We can eliminate the semimajor axis by recalling that rᵦ is equal to either a(1+e), the transfer orbit aphelion, or to a(1−e), the transfer orbit perihelion. In general, the semimajor axis can always be eliminated because one or the other endpoints of the intended trajectory occurs at one or the other apside of the transfer orbit. This is why you don't need a third point on the transfer orbit to determine its elements.

After some algebra, we get the eccentricity of the hypothetical transfer orbit.

e = 2 (cos θᵦ) rᵦ (rᵦ−rᵩ) / (rᵩ² − rᵦ² − d²)

The semimajor axis of the hypothetical transfer orbit is found from

a = rᵦ / (1 − e cos θᵦ)

The true anomaly in the hypothetical transfer orbit at the non-apsidal endpoint of the intended trajectory is found as follows:

θᵩ = θᵦ + N arccos{(rᵦ² + rᵩ² − d²) / (2rᵦrᵩ)}

The eccentric anomaly in the hypothetical transfer orbit at the non-apsidal endpoint of the intended trajectory is found as follows:

sin uᵩ = (rᵩ/a) sin θᵩ / √(1−e²)

cos uᵩ = (rᵩ/a) cos θᵩ + e

uᵩ = arctan(sin uᵩ , cos uᵩ)

The mean anomaly in the hypothetical transfer orbit at the non-apsidal endpoint of the intended trajectory is found as follows:

mᵩ = uᵩ − e sin uᵩ

The period of the hypothetical transfer orbit is

P = (365.256898326 days) a¹·⁵

The mean motion in the hypothetical transfer orbit is

μ = 2π/P

For short path trajectories (for which the arc of true anomaly going from departure to arrival is less than π radians), the calculated transit time in the hypothetical transfer orbit is

Δt = (N/μ) [mᵩ − π sin(θᵦ/2)]

Here's the test that determines whether a transfer orbit exists between heliocentric position r₁ at time t₁ and heliocentric position r₂ at time t₂. It is necessary that

Δt ≈ t₂ − t₁

And the match should be a close one, ideally a small fraction of a second. In general, this will not be the case. If the difference in the required and the calculated transit times is unacceptably large, then the spaceship pilot will have to choose either a different departure time, or a different arrival time, or both, and try again.
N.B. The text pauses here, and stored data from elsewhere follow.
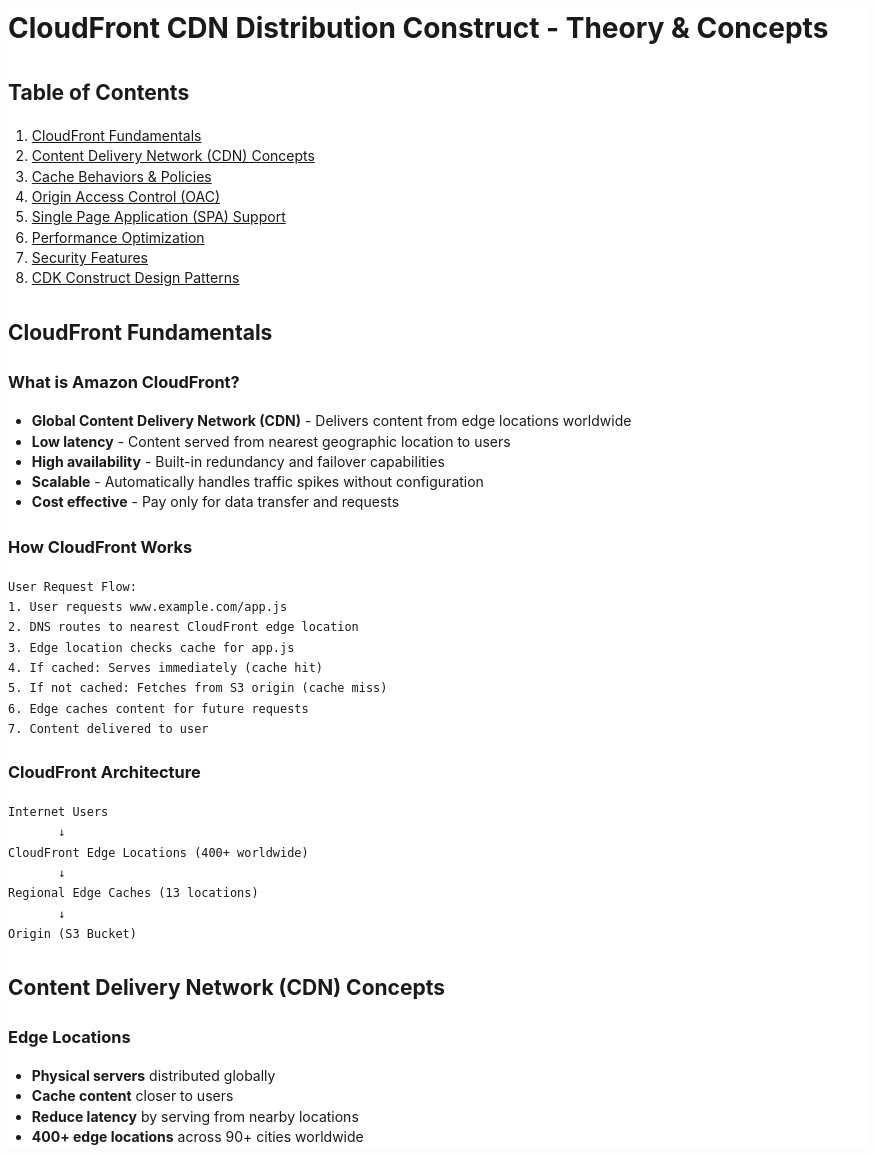 # CloudFront CDN Distribution Construct - Theory & Concepts

## Table of Contents
1. [CloudFront Fundamentals](#cloudfront-fundamentals)
2. [Content Delivery Network (CDN) Concepts](#content-delivery-network-cdn-concepts)
3. [Cache Behaviors & Policies](#cache-behaviors--policies)
4. [Origin Access Control (OAC)](#origin-access-control-oac)
5. [Single Page Application (SPA) Support](#single-page-application-spa-support)
6. [Performance Optimization](#performance-optimization)
7. [Security Features](#security-features)
8. [CDK Construct Design Patterns](#cdk-construct-design-patterns)

## CloudFront Fundamentals

### What is Amazon CloudFront?
- **Global Content Delivery Network (CDN)** - Delivers content from edge locations worldwide
- **Low latency** - Content served from nearest geographic location to users
- **High availability** - Built-in redundancy and failover capabilities
- **Scalable** - Automatically handles traffic spikes without configuration
- **Cost effective** - Pay only for data transfer and requests

### How CloudFront Works
```
User Request Flow:
1. User requests www.example.com/app.js
2. DNS routes to nearest CloudFront edge location
3. Edge location checks cache for app.js
4. If cached: Serves immediately (cache hit)
5. If not cached: Fetches from S3 origin (cache miss)
6. Edge caches content for future requests
7. Content delivered to user
```

### CloudFront Architecture
```
Internet Users
       ↓
CloudFront Edge Locations (400+ worldwide)
       ↓
Regional Edge Caches (13 locations)
       ↓
Origin (S3 Bucket)
```

## Content Delivery Network (CDN) Concepts

### Edge Locations
- **Physical servers** distributed globally
- **Cache content** closer to users
- **Reduce latency** by serving from nearby locations
- **400+ edge locations** across 90+ cities worldwide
The procedure being demonstrated here finds elliptical transfer orbits of the short path, by which it is meant that the arc of true anomaly along the intended trajectory, from departure to arrival, is strictly less than π radians. One of the transfer orbit's apsides will occur at either the position of departure or at the position of arrival, but the other apside will not occur at all within the intended trajectory. To be complete about things, we will calculate the time of perihelion passage in the transfer orbit, whether or not the spaceship is ever there.

T = tᵦ − mᵦ/μ

The inclination of the transfer orbit is found from the cross product of the heliocentric position vectors of departure and arrival, r₁ x r₂.

Xn' = y₁ z₂ − z₁ y₂

Yn' = z₁ x₂ − x₁ z₂

Zn' = x₁ y₂ − y₁ x₂

Rn' = √[ (Xn')² + (Yn')² + (Zn')² ]

Xn = Xn' / Rn'

Yn = Yn' / Rn'

Zn = Zn' / Rn'

The vector Rn is a unit normal to the transfer orbit in the direction of the orbit's angular momentum.

i = arccos(Zn)

Having found the components of the vector normal to the transfer orbit (in the direction of the angular momentum), we now use it to find the velocity in the transfer orbit at the apsidal endpoint of the intended trajectory.

Vxᵦ'' = Yn zᵦ − Zn yᵦ

Vyᵦ'' = Zn xᵦ − Xn zᵦ

Vzᵦ'' = Xn yᵦ − Yn xᵦ

Vᵦ'' = √[ (Vxᵦ'')² + (Vyᵦ'')² + (Vzᵦ'')² ]

Vxᵦ' = Vxᵦ'' / Vᵦ''

Vyᵦ' = Vyᵦ'' / Vᵦ''

Vzᵦ' = Vzᵦ'' / Vᵦ''

Vᵦ = √[ (GM/AU) (2/rᵦ − 1/a) ]

Vxᵦ = Vᵦ Vxᵦ'

Vyᵦ = Vᵦ Vyᵦ'

Vzᵦ = Vᵦ Vzᵦ'

Now we find the angular momentum per unit mass in the transfer orbit.

hx = AU (yᵦ Vzᵦ − zᵦ Vyᵦ)

hy = AU (zᵦ Vxᵦ − xᵦ Vzᵦ)

hz = AU (xᵦ Vyᵦ − yᵦ Vxᵦ)

From here, we find the longitude of the ascending node of the transfer orbit.

Ω = arctan( hx , −hy )

Notice that hx is proportional to sin Ω, while −hy is proportional to cos Ω.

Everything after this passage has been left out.